>>

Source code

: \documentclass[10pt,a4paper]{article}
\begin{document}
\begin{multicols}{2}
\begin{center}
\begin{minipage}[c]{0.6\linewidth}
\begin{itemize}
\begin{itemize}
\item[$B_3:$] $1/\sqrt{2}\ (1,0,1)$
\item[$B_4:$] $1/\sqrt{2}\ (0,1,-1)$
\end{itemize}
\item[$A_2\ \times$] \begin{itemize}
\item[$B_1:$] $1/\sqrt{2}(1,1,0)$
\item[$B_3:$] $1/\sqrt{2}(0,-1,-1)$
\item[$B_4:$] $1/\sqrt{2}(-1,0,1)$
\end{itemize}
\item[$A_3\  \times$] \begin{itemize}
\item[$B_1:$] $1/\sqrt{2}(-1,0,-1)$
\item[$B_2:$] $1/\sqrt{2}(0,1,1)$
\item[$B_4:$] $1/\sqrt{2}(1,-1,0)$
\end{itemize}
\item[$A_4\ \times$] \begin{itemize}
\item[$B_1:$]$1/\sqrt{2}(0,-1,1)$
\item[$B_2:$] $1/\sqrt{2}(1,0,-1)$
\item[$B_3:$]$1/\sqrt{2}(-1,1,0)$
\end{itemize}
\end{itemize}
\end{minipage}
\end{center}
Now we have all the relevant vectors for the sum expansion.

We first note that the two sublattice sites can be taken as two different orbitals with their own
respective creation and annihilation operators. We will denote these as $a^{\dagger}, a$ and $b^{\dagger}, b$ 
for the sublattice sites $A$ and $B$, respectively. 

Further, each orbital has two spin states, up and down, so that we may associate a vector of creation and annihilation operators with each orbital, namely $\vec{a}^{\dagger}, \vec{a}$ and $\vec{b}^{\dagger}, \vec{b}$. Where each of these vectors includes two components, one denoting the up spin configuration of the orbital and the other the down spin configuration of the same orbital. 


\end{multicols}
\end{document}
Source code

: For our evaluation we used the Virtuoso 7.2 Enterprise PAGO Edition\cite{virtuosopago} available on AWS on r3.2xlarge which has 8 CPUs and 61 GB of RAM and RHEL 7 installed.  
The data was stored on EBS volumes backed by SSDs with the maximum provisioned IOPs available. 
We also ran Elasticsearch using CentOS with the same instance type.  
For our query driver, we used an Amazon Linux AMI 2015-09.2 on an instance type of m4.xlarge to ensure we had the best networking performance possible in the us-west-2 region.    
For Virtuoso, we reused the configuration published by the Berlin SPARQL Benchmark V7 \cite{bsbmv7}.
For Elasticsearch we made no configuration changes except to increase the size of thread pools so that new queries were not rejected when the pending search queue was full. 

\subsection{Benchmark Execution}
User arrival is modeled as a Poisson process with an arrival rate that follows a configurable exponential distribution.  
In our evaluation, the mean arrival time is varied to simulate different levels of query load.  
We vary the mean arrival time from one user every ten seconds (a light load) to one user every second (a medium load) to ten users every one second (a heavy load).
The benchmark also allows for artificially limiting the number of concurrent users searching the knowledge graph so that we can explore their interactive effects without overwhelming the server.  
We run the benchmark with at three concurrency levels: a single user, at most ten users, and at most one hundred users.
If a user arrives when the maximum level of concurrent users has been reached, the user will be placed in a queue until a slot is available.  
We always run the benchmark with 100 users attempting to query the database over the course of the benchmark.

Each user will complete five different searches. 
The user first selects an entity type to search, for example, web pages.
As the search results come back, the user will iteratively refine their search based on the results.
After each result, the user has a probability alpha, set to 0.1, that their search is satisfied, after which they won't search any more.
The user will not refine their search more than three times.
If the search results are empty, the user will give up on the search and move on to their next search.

<<

> Instructions for the task
All of the data above should be reproduced word for word.

> Finished task
Source code

: \documentclass[10pt,a4paper]{article}
\begin{document}
\begin{multicols}{2}
\begin{center}
\begin{minipage}[c]{0.6\linewidth}
\begin{itemize}
\begin{itemize}
\item[$B_3:$] $1/\sqrt{2}\ (1,0,1)$
\item[$B_4:$] $1/\sqrt{2}\ (0,1,-1)$
\end{itemize}
\item[$A_2\ \times$] \begin{itemize}
\item[$B_1:$] $1/\sqrt{2}(1,1,0)$
\item[$B_3:$] $1/\sqrt{2}(0,-1,-1)$
\item[$B_4:$] $1/\sqrt{2}(-1,0,1)$
\end{itemize}
\item[$A_3\  \times$] \begin{itemize}
\item[$B_1:$] $1/\sqrt{2}(-1,0,-1)$
\item[$B_2:$] $1/\sqrt{2}(0,1,1)$
\item[$B_4:$] $1/\sqrt{2}(1,-1,0)$
\end{itemize}
\item[$A_4\ \times$] \begin{itemize}
\item[$B_1:$]$1/\sqrt{2}(0,-1,1)$
\item[$B_2:$] $1/\sqrt{2}(1,0,-1)$
\item[$B_3:$]$1/\sqrt{2}(-1,1,0)$
\end{itemize}
\end{itemize}
\end{minipage}
\end{center}
Now we have all the relevant vectors for the sum expansion.

We first note that the two sublattice sites can be taken as two different orbitals with their own
respective creation and annihilation operators. We will denote these as $a^{\dagger}, a$ and $b^{\dagger}, b$ 
for the sublattice sites $A$ and $B$, respectively. 

Further, each orbital has two spin states, up and down, so that we may associate a vector of creation and annihilation operators with each orbital, namely $\vec{a}^{\dagger}, \vec{a}$ and $\vec{b}^{\dagger}, \vec{b}$. Where each of these vectors includes two components, one denoting the up spin configuration of the orbital and the other the down spin configuration of the same orbital. 


\end{multicols}
\end{document}
Source code

: For our evaluation we used the Virtuoso 7.2 Enterprise PAGO Edition\cite{virtuosopago} available on AWS on r3.2xlarge which has 8 CPUs and 61 GB of RAM and RHEL 7 installed.  
The data was stored on EBS volumes backed by SSDs with the maximum provisioned IOPs available. 
We also ran Elasticsearch using CentOS with the same instance type.  
For our query driver, we used an Amazon Linux AMI 2015-09.2 on an instance type of m4.xlarge to ensure we had the best networking performance possible in the us-west-2 region.    
For Virtuoso, we reused the configuration published by the Berlin SPARQL Benchmark V7 \cite{bsbmv7}.
For Elasticsearch we made no configuration changes except to increase the size of thread pools so that new queries were not rejected when the pending search queue was full. 

\subsection{Benchmark Execution}
User arrival is modeled as a Poisson process with an arrival rate that follows a configurable exponential distribution.  
In our evaluation, the mean arrival time is varied to simulate different levels of query load.  
We vary the mean arrival time from one user every ten seconds (a light load) to one user every second (a medium load) to ten users every one second (a heavy load).
The benchmark also allows for artificially limiting the number of concurrent users searching the knowledge graph so that we can explore their interactive effects without overwhelming the server.  
We run the benchmark with at three concurrency levels: a single user, at most ten users, and at most one hundred users.
If a user arrives when the maximum level of concurrent users has been reached, the user will be placed in a queue until a slot is available.  
We always run the benchmark with 100 users attempting to query the database over the course of the benchmark.

Each user will complete five different searches. 
The user first selects an entity type to search, for example, web pages.
As the search results come back, the user will iteratively refine their search based on the results.
After each result, the user has a probability alpha, set to 0.1, that their search is satisfied, after which they won't search any more.
The user will not refine their search more than three times.
If the search results are empty, the user will give up on the search and move on to their next search.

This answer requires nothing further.